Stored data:
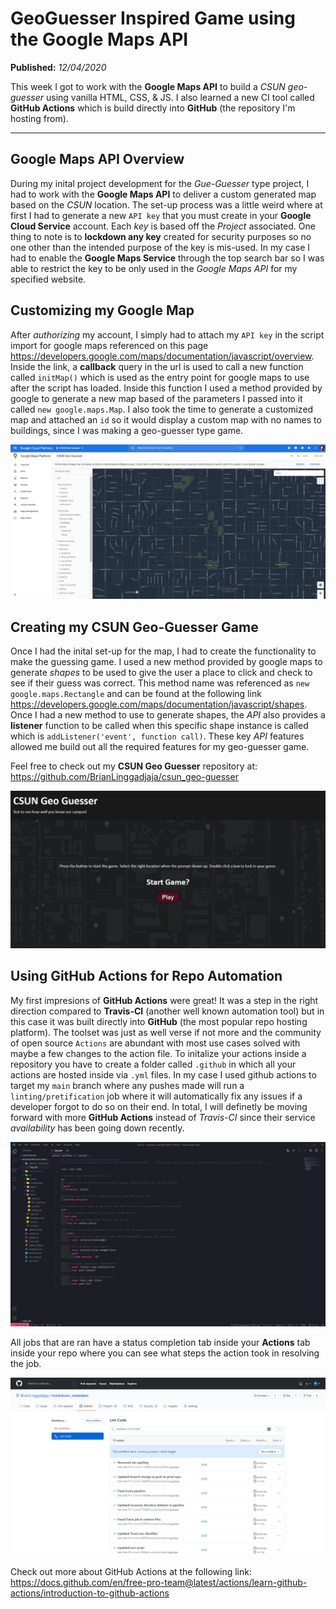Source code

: # GeoGuesser Inspired Game using the Google Maps API

**Published:** *12/04/2020*

This week I got to work with the **Google Maps API** to build a *CSUN geo-guesser* using vanilla HTML, CSS, & JS. I also learned a new CI tool called **GitHub Actions** which is build directly into **GitHub** (the repository I'm hosting from).

---

## Google Maps API Overview
During my inital project development for the *Gue-Guesser* type project, I had to work with the **Google Maps API** to deliver a custom generated map based on the *CSUN* location. The set-up process was a little weird where at first I had to generate a new `API key` that you must create in your **Google Cloud Service** account. Each *key* is based off the *Project* associated. One thing to note is to **lockdown any key** created for security purposes so no one other than the intended purpose of the key is mis-used. In my case I had to enable the **Google Maps Service** through the top search bar so I was able to restrict the key to be only used in the *Google Maps API* for my specified website.

## Customizing my Google Map
After *authorizing* my account, I simply had to attach my `API key` in the script import for google maps referenced on this page https://developers.google.com/maps/documentation/javascript/overview. Inside the link, a **callback** query in the url is used to call a new function called `initMap()` which is used as the entry point for google maps to use after the script has loaded. Inside this function I used a method provided by google to generate a new map based of the parameters I passed into it called `new google.maps.Map`. I also took the time to generate a customized map and attached an `id` so it would display a custom map with no names to buildings, since I was making a geo-guesser type game.

![google maps api](/2020/google-maps_customization.png)

## Creating my CSUN Geo-Guesser Game
Once I had the inital set-up for the map, I had to create the functionality to make the guessing game. I used a new method provided by google maps to generate *shapes* to be used to give the user a place to click and check to see if their guess was correct. This method name was referenced as `new google.maps.Rectangle` and can be found at the following link https://developers.google.com/maps/documentation/javascript/shapes. Once I had a new method to use to generate shapes, the *API* also provides a **listener** function to be called when this specific shape instance is called which is `addListener('event', function call)`. These key *API* features allowed me build out all the required features for my geo-guesser game.

Feel free to check out my **CSUN Geo Guesser** repository at: https://github.com/BrianLinggadjaja/csun_geo-guesser

![csun geo-guesser](/2020/csun_geo-guesser.png)

## Using GitHub Actions for Repo Automation
My first impresions of **GitHub Actions** were great! It was a step in the right direction compared to **Travis-CI** (another well known automation tool) but in this case it was built directly into **GitHub** (the most popular repo hosting platform). The toolset was just as well verse if not more and the community of open source `Actions` are abundant with most use cases solved with maybe a few changes to the action file. To initalize your actions inside a repository you have to create a folder called `.github` in which all your actions are hosted inside via `.yml` files. In my case I used github actions to target my `main` branch where any pushes made will run a `linting/pretification` job where it will automatically fix any issues if a developer forgot to do so on their end. In total, I will definetly be moving forward with more **GitHub Actions** instead of *Travis-CI* since their service *availability* has been going down recently.

![github actions file](/2020/github-actions_action.png)

All jobs that are ran have a status completion tab inside your **Actions** tab inside your repo where you can see what steps the action took in resolving the job.

![github actions runners](/2020/github-actions_run.png)

Check out more about GitHub Actions at the following link: https://docs.github.com/en/free-pro-team@latest/actions/learn-github-actions/introduction-to-github-actions
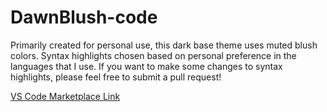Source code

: # DawnBlush-code

Primarily created for personal use, this dark base theme uses muted blush colors. Syntax highlights chosen based on personal preference in the languages that I use. If you want to make some changes to syntax highlights, please feel free to submit a pull request!

[VS Code Marketplace Link](https://marketplace.visualstudio.com/items?itemName=shurj0.dawnblush-code)

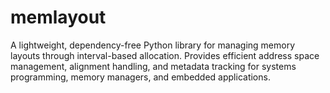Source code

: # memlayout
A lightweight, dependency-free Python library for managing memory layouts through interval-based allocation. Provides efficient address space management, alignment handling, and metadata tracking for systems programming, memory managers, and embedded applications.


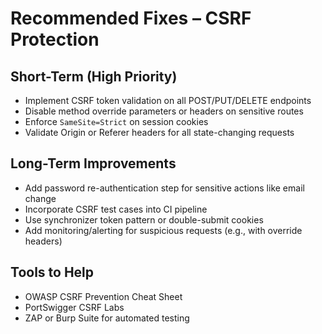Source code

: # Recommended Fixes – CSRF Protection

## Short-Term (High Priority)
- Implement CSRF token validation on all POST/PUT/DELETE endpoints
- Disable method override parameters or headers on sensitive routes
- Enforce `SameSite=Strict` on session cookies
- Validate Origin or Referer headers for all state-changing requests

## Long-Term Improvements
- Add password re-authentication step for sensitive actions like email change
- Incorporate CSRF test cases into CI pipeline
- Use synchronizer token pattern or double-submit cookies
- Add monitoring/alerting for suspicious requests (e.g., with override headers)

## Tools to Help
- OWASP CSRF Prevention Cheat Sheet
- PortSwigger CSRF Labs
- ZAP or Burp Suite for automated testing
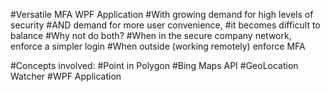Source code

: #Versatile MFA WPF Application
#With growing demand for high levels of security 
#AND demand for more user convenience, 
#it becomes difficult to balance
#Why not do both?
#When in the secure company network, enforce a simpler login
#When outside (working remotely) enforce MFA

#Concepts involved:
#Point in Polygon
#Bing Maps API
#GeoLocation Watcher
#WPF Application
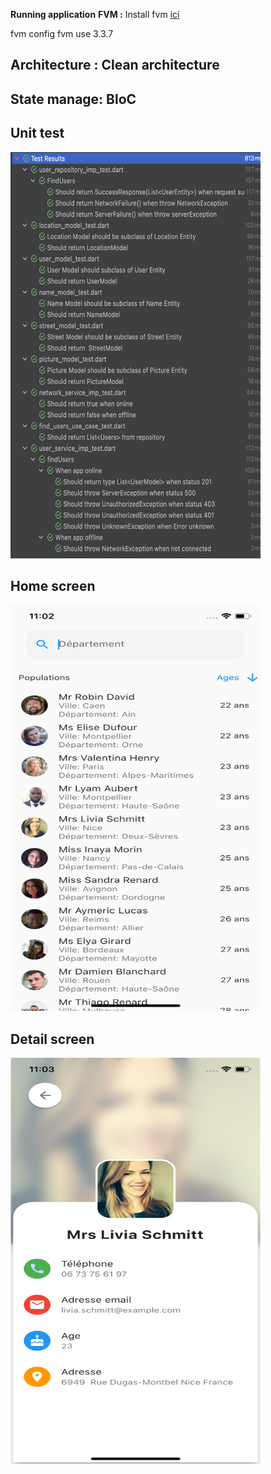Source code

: **Running application**
**FVM :**
Install fvm [ici](https://fvm.app/docs/getting_started/installation)
   
   fvm config
	fvm use 3.3.7

## Architecture : Clean architecture 

## State manage: BloC


## Unit test
<img src="https://github.com/babakoto/flutter_contact_book/blob/main/screens/unit_test.png" width="400" height="650"/>

## Home screen

<img src="https://github.com/babakoto/flutter_contact_book/blob/main/screens/home.png" width="400" height="650" />

## Detail screen

<img src="https://github.com/babakoto/flutter_contact_book/blob/main/screens/detail.png" width="400" height="650"/>

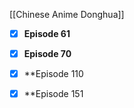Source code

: [[Chinese Anime Donghua]]

- [x] **Episode 61**

- [x] **Episode 70**

- [x] **Episode 110 

- [x] **Episode 151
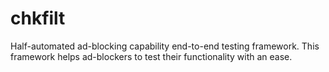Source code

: # chkfilt

Half-automated ad-blocking capability end-to-end testing framework.
This framework helps ad-blockers to test their functionality with an ease.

TRY IT: In your copy, repeat each record exactly and include no pictures.

ANSWER:
Source code

: # GeoGuesser Inspired Game using the Google Maps API

**Published:** *12/04/2020*

This week I got to work with the **Google Maps API** to build a *CSUN geo-guesser* using vanilla HTML, CSS, & JS. I also learned a new CI tool called **GitHub Actions** which is build directly into **GitHub** (the repository I'm hosting from).

---

## Google Maps API Overview
During my inital project development for the *Gue-Guesser* type project, I had to work with the **Google Maps API** to deliver a custom generated map based on the *CSUN* location. The set-up process was a little weird where at first I had to generate a new `API key` that you must create in your **Google Cloud Service** account. Each *key* is based off the *Project* associated. One thing to note is to **lockdown any key** created for security purposes so no one other than the intended purpose of the key is mis-used. In my case I had to enable the **Google Maps Service** through the top search bar so I was able to restrict the key to be only used in the *Google Maps API* for my specified website.

## Customizing my Google Map
After *authorizing* my account, I simply had to attach my `API key` in the script import for google maps referenced on this page https://developers.google.com/maps/documentation/javascript/overview. Inside the link, a **callback** query in the url is used to call a new function called `initMap()` which is used as the entry point for google maps to use after the script has loaded. Inside this function I used a method provided by google to generate a new map based of the parameters I passed into it called `new google.maps.Map`. I also took the time to generate a customized map and attached an `id` so it would display a custom map with no names to buildings, since I was making a geo-guesser type game.

![google maps api](/2020/google-maps_customization.png)

## Creating my CSUN Geo-Guesser Game
Once I had the inital set-up for the map, I had to create the functionality to make the guessing game. I used a new method provided by google maps to generate *shapes* to be used to give the user a place to click and check to see if their guess was correct. This method name was referenced as `new google.maps.Rectangle` and can be found at the following link https://developers.google.com/maps/documentation/javascript/shapes. Once I had a new method to use to generate shapes, the *API* also provides a **listener** function to be called when this specific shape instance is called which is `addListener('event', function call)`. These key *API* features allowed me build out all the required features for my geo-guesser game.

Feel free to check out my **CSUN Geo Guesser** repository at: https://github.com/BrianLinggadjaja/csun_geo-guesser

![csun geo-guesser](/2020/csun_geo-guesser.png)

## Using GitHub Actions for Repo Automation
My first impresions of **GitHub Actions** were great! It was a step in the right direction compared to **Travis-CI** (another well known automation tool) but in this case it was built directly into **GitHub** (the most popular repo hosting platform). The toolset was just as well verse if not more and the community of open source `Actions` are abundant with most use cases solved with maybe a few changes to the action file. To initalize your actions inside a repository you have to create a folder called `.github` in which all your actions are hosted inside via `.yml` files. In my case I used github actions to target my `main` branch where any pushes made will run a `linting/pretification` job where it will automatically fix any issues if a developer forgot to do so on their end. In total, I will definetly be moving forward with more **GitHub Actions** instead of *Travis-CI* since their service *availability* has been going down recently.

![github actions file](/2020/github-actions_action.png)

All jobs that are ran have a status completion tab inside your **Actions** tab inside your repo where you can see what steps the action took in resolving the job.

![github actions runners](/2020/github-actions_run.png)

Check out more about GitHub Actions at the following link: https://docs.github.com/en/free-pro-team@latest/actions/learn-github-actions/introduction-to-github-actions
Source code

: # DawnBlush-code

Primarily created for personal use, this dark base theme uses muted blush colors. Syntax highlights chosen based on personal preference in the languages that I use. If you want to make some changes to syntax highlights, please feel free to submit a pull request!

[VS Code Marketplace Link](https://marketplace.visualstudio.com/items?itemName=shurj0.dawnblush-code)

Source code

: # memlayout
A lightweight, dependency-free Python library for managing memory layouts through interval-based allocation. Provides efficient address space management, alignment handling, and metadata tracking for systems programming, memory managers, and embedded applications.


Source code

: # Recommended Fixes – CSRF Protection

## Short-Term (High Priority)
- Implement CSRF token validation on all POST/PUT/DELETE endpoints
- Disable method override parameters or headers on sensitive routes
- Enforce `SameSite=Strict` on session cookies
- Validate Origin or Referer headers for all state-changing requests

## Long-Term Improvements
- Add password re-authentication step for sensitive actions like email change
- Incorporate CSRF test cases into CI pipeline
- Use synchronizer token pattern or double-submit cookies
- Add monitoring/alerting for suspicious requests (e.g., with override headers)

## Tools to Help
- OWASP CSRF Prevention Cheat Sheet
- PortSwigger CSRF Labs
- ZAP or Burp Suite for automated testing
Source code

: #Versatile MFA WPF Application
#With growing demand for high levels of security 
#AND demand for more user convenience, 
#it becomes difficult to balance
#Why not do both?
#When in the secure company network, enforce a simpler login
#When outside (working remotely) enforce MFA

#Concepts involved:
#Point in Polygon
#Bing Maps API
#GeoLocation Watcher
#WPF Application
Source code

: **Running application**
**FVM :**
Install fvm [ici](https://fvm.app/docs/getting_started/installation)
   
   fvm config
	fvm use 3.3.7

## Architecture : Clean architecture 

## State manage: BloC


## Unit test
<img src="https://github.com/babakoto/flutter_contact_book/blob/main/screens/unit_test.png" width="400" height="650"/>

## Home screen

<img src="https://github.com/babakoto/flutter_contact_book/blob/main/screens/home.png" width="400" height="650" />

## Detail screen

<img src="https://github.com/babakoto/flutter_contact_book/blob/main/screens/detail.png" width="400" height="650"/>

Source code

: [[Chinese Anime Donghua]]

- [x] **Episode 61**

- [x] **Episode 70**

- [x] **Episode 110 

- [x] **Episode 151
Source code

: # chkfilt

Half-automated ad-blocking capability end-to-end testing framework.
This framework helps ad-blockers to test their functionality with an ease.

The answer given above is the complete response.